Why per-surface randomization fails
The obvious-but-wrong approach is to randomize each fingerprint surface on its own — a random canvas hash here, a random WebGL string there, a random font list. The problem is that these signals are not independent in real life, so random combinations produce a device that could not exist: a macOS user-agent paired with a Linux font set, an NVIDIA GPU string on a Mac screen aspect ratio, an Asia/Tokyo timezone with US English. Anti-bot models, trained on millions of real users, know these pairings never occur and flag them instantly. The disguise becomes the giveaway.
Runtime spoofing vs engine-level patching
The same fix can live at two different layers, and where it lives decides how well it holds up:
| Runtime spoofing | Engine-level patching | |
|---|---|---|
| How it works | JS injected at page load overrides properties / methods | C++ source of Chromium / Firefox is patched and rebuilt |
| Examples | puppeteer-extra-stealth, undetected-chromedriver, selenium-stealth | Camoufox, CloakBrowser, PatchRight (patches at Playwright source) |
| Defeats toString check? | No — the patch is a JS function, visible via Function.prototype.toString() | Yes — the override happens below the JS layer, so toString still returns "[native code]" |
| Setup cost | npm install | Binary download (Camoufox/CloakBrowser) or pip install (PatchRight) |
| Maintenance | Plugin updates as detections change | Tied to upstream Chromium/Firefox releases; weeks-to-months lag |
Runtime spoofing means injecting JavaScript when the page loads to override the values a site reads. It is the cheap starting point and works fine against simpler vendors (Cloudflare Bot Fight Mode, Imperva, AWS WAF Common). Engine-level patching means editing and recompiling the browser's own C++ source so the fix sits below JavaScript, where detection scripts cannot see it. That deeper approach is what you need for Kasada, recent Akamai, Cloudflare Bot Management Enterprise, PerimeterX, and F5 Shape — see the vendor cheatsheet for which deployments fall in which category.

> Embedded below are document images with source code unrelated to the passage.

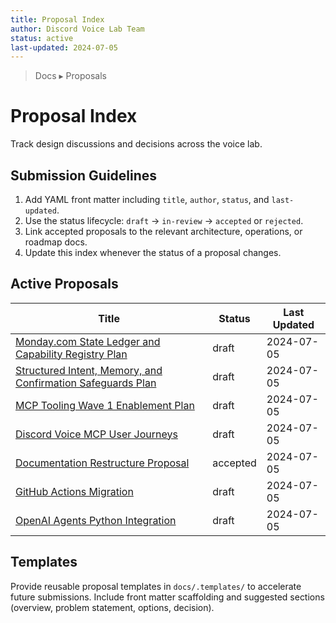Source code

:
 ```yaml
---
title: Proposal Index
author: Discord Voice Lab Team
status: active
last-updated: 2024-07-05
---
```


<!-- markdownlint-disable-next-line MD041 -->
> Docs ▸ Proposals

# Proposal Index

Track design discussions and decisions across the voice lab.

## Submission Guidelines

1. Add YAML front matter including `title`, `author`, `status`, and `last-updated`.
2. Use the status lifecycle: `draft` → `in-review` → `accepted` or `rejected`.
3. Link accepted proposals to the relevant architecture, operations, or roadmap docs.
4. Update this index whenever the status of a proposal changes.

## Active Proposals

| Title | Status | Last Updated |
| --- | --- | --- |
| [Monday.com State Ledger and Capability Registry Plan](monday-state-ledger-capability-registry-plan.md) | draft | 2024-07-05 |
| [Structured Intent, Memory, and Confirmation Safeguards Plan](structured-intent-memory-confirmation-plan.md) | draft | 2024-07-05 |
| [MCP Tooling Wave 1 Enablement Plan](mcp-tooling-wave1-plan.md) | draft | 2024-07-05 |
| [Discord Voice MCP User Journeys](discord-voice-mcp-user-journeys.md) | draft | 2024-07-05 |
| [Documentation Restructure Proposal](documentation-restructure.md) | accepted | 2024-07-05 |
| [GitHub Actions Migration](github-actions-migration.md) | draft | 2024-07-05 |
| [OpenAI Agents Python Integration](openai-agents-python-integration.md) | draft | 2024-07-05 |

## Templates

Provide reusable proposal templates in `docs/.templates/` to accelerate future submissions. Include
front matter scaffolding and suggested sections (overview, problem statement, options, decision).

The real-profile-database approach
The hardest part of a consistent configuration isn't any individual signal — it's making them coherent, meaning they all fit together the way they would on one real machine. A browser claiming to be Chrome on Windows 11 with an NVIDIA renderer must also have the matching extension list, the matching AudioContext output for that OS, a timezone that matches the IP's location, and so on across dozens of signals. Spoofing each one by hand almost always produces a combination that doesn't add up.

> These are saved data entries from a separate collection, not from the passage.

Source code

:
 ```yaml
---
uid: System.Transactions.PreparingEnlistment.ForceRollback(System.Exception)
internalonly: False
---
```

The state-of-the-art fix is the real-profile database: collect tuples — bundles of values that belong together — of (UA, OS, GPU, audio, canvas, timezone, language, screen size, …) from real users at scale, then hand one whole tuple to each browser session. Camoufox bundles such a database (10k+ profiles); commercial anti-detect browsers like Multilogin and GoLogin maintain larger ones. Because each tuple was captured together from one real machine, every signal in it is automatically consistent.
The catch is novelty. Anti-bot vendors test against the same scraping tools and harvest their profile databases. A profile that's been published in Camoufox's corpus for six months may already be flagged. Refreshing the database is the real work — collecting profiles, rotating them out before they burn, and matching profile geography to proxy geography. This is why commercial anti-detect tools charge $50-200/month for the same idea Camoufox ships free: the operational cost of profile freshness, not the patching itself.
Whole-profile rotation
The right thing to rotate is a complete device profile, not one value at a time: a coherent set of (UA, fonts, GPU, screen, timezone, languages, TLS) that matches a real class of device. Tools like Camoufox ship with ready-made profile pools. If you build your own rotation, the generator has to respect which values go together — for example, a Windows + Chrome profile always carries the same set of installed fonts, the same TLS ciphersuite order (the fixed sequence of encryption options the browser offers), and the same audio context hash range.
What fingerprinting does not cover
A consistent static fingerprint is only one layer of how detection works. Behavioral signals — mouse movement, scroll velocity, how long you linger on a page — are judged separately. And IP reputation runs first: datacenter traffic is often handled differently before the page's JavaScript even loads. The static fingerprint is just one signal among several that systems weigh.